A detailed failure mode analysis indicated that remaining shortcomings are predominantly concentrated in the execution phase rather than in code generation or perception, supporting the stability and reliability of the modular API/code approach.

Implications

Practical and Theoretical

On the practical front, CodeDiffuser enables language-directed robotic systems to robustly handle ambiguity without scaling demonstration data or requiring laborious manual engineering for multimodal decision branches. The API-based intermediate provides fine-grained interpretability and extensibility: developers can readily augment, debug, or audit the VLM-generated actionable logic or customize perception APIs for additional domains.

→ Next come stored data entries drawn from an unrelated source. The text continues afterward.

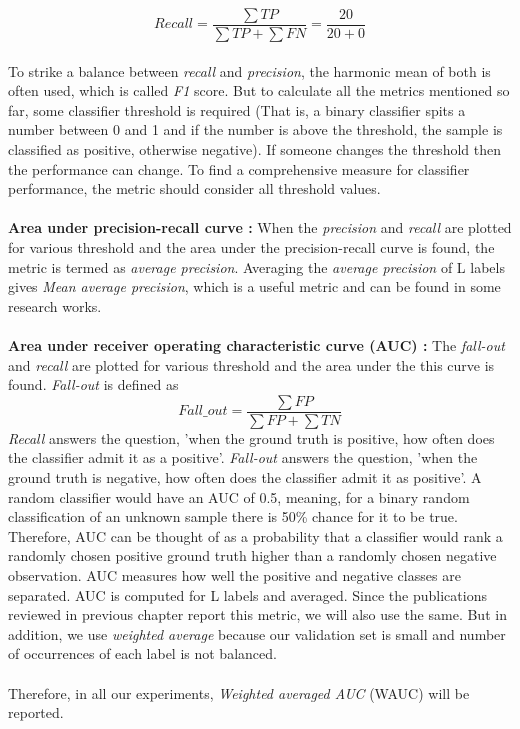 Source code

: \[
  Recall = \frac{\sum TP}{\sum TP + \sum FN} = \frac{20}{20+0} 
\]
\\
To strike a balance between \textit{recall} and \textit{precision}, the harmonic mean of both is often used, which is called \textit{F1} score. But to calculate all the metrics mentioned so far, some classifier threshold is required (That is, a binary classifier spits a number between 0 and 1 and if the number is above the threshold, the sample is classified as positive, otherwise negative). If someone changes the threshold then the performance can change. To find a comprehensive measure for classifier performance, the metric should consider all threshold values.\\
\\ 
\textbf{Area under precision-recall curve :} When the\textit{ precision} and \textit{recall} are plotted for various threshold and the area under the precision-recall curve is found, the metric is termed as \textit{average precision}. Averaging the \textit{average precision} of L labels gives \textit{Mean average precision}, which is a useful metric and can be found in some research works.\\
\\
\textbf{Area under receiver operating characteristic curve (AUC) :} The \textit{fall-out} and \textit{recall} are plotted for various threshold and the area under the this curve is found. \textit{Fall-out} is defined as
\[
   Fall\_out = \frac{\sum FP}{\sum FP + \sum TN} 
\]
\textit{Recall} answers the question, 'when the ground truth is positive, how often does the classifier admit it as a positive'. \textit{Fall-out} answers the question, 'when the ground truth is negative, how often does the classifier admit it as positive'. A random classifier would have an AUC of 0.5, meaning, for a binary random classification of an unknown sample there is 50\% chance for it to be true. Therefore, AUC can be thought of as a probability that a classifier would rank a randomly chosen positive ground truth higher than a randomly chosen negative observation. AUC measures how well the positive and negative classes are separated. AUC is computed for L labels and averaged. Since the publications reviewed in previous chapter report this metric, we will also use the same. But in addition, we use \textit{weighted average} because our validation set is small and number of occurrences of each label is not balanced.\\
\\
Therefore, in all our experiments, \textit{Weighted averaged AUC} (WAUC) will be reported.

Theoretically, the work supports a modularist position in robot policy design: explicit task semantics, when mapped by VLM-generated code to structured spatial attention, yield more data-efficient and resilient control under task ambiguity compared to monolithic end-to-end models. The delineation of high-level semantic parsing and low-level control provides a template for future architectures addressing multi-modal or under-specified input domains.

Future Directions

Key avenues for development include:

  • Upgrading to More Capable VLMs/VFMs: System performance is currently upper-bounded by foundation model capabilities; as VLMs and VFMs advance, so too will both the reliability and complexity of instruction-following achievable with minimal engineering.
  • Expanding Beyond Object-level APIs: Current APIs struggle to generalize to manipulation of deformable or amorphous regions; developing perception APIs for such contexts is essential for broader deployment.
  • Reducing Annotation Overhead: Manual annotation of object reference features remains a chokepoint for large-scale deployment. Automating or crowdsourcing this process could enable wider applicability across domains or task families.

Conclusion

CodeDiffuser marks a significant advance in modular, VLM-driven robotic instruction following. Its grounding in interpretable, executable intermediate representations enables robust handling of instruction ambiguity—a property not achieved by prior end-to-end language-conditioned policies. While dependence on foundation model maturity and annotation requirements remain open challenges, the architecture lays groundwork for scalable, transparent, and flexible language-driven robotics, suggesting fertile ground for future research at the intersection of code generation, visual grounding, and multimodal embodied policy learning.